# Your assignment
Below are some records. Count the lines with "vehicle" in them and give nothing but the total.

# Record set
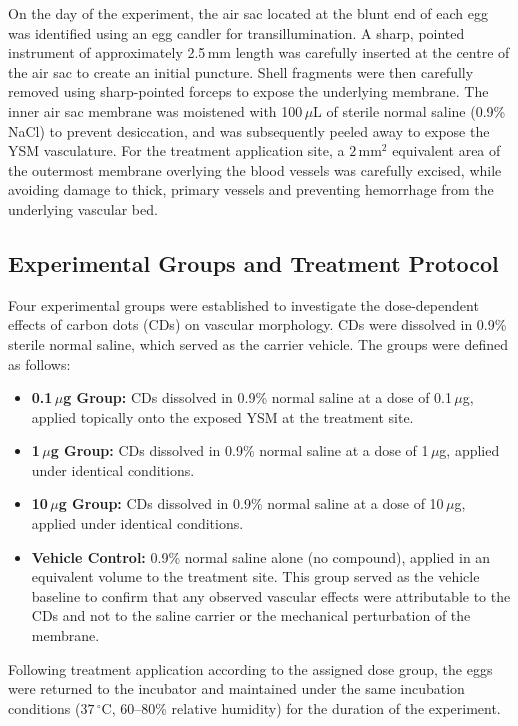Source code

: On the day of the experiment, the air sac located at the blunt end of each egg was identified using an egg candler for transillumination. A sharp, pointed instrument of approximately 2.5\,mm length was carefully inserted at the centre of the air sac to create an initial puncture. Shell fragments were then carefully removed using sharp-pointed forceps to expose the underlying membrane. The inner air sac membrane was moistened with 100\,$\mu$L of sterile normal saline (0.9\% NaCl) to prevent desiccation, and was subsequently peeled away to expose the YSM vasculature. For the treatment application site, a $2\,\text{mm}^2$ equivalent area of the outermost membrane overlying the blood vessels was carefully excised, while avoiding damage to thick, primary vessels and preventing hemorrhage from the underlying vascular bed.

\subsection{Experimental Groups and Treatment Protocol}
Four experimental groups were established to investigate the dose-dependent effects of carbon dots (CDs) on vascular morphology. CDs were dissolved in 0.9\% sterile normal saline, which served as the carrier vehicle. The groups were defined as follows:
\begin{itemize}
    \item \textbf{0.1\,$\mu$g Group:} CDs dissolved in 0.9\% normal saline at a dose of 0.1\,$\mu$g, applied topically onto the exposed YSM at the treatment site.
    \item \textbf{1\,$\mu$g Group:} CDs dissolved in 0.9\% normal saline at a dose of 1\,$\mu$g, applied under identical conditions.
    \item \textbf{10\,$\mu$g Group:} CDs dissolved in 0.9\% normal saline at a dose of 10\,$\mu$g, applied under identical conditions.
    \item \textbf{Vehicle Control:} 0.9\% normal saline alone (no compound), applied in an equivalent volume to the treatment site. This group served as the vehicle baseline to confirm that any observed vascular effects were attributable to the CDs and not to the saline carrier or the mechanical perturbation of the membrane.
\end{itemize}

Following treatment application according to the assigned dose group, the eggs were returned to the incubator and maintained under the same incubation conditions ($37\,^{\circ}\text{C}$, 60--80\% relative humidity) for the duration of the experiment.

==

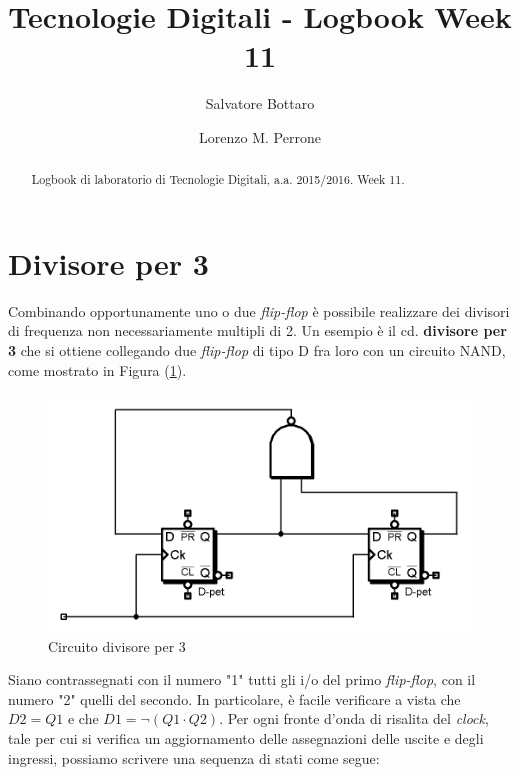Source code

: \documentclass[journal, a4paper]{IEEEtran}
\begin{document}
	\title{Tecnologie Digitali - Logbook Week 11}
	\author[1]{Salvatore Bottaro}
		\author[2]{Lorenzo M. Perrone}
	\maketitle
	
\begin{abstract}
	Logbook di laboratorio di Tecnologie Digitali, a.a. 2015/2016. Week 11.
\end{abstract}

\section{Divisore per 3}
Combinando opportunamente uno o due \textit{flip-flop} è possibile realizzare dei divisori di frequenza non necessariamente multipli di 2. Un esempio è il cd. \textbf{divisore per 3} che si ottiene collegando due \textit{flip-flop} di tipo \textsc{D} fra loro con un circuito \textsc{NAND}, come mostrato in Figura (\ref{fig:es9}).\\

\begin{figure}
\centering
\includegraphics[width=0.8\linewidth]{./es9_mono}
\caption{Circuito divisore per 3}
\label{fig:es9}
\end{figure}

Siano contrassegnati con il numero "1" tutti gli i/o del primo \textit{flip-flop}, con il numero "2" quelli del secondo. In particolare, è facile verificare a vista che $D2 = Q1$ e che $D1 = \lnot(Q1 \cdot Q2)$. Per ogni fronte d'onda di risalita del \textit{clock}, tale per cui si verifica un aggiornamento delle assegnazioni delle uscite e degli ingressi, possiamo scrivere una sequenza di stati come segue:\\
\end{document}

# Exercise solution
2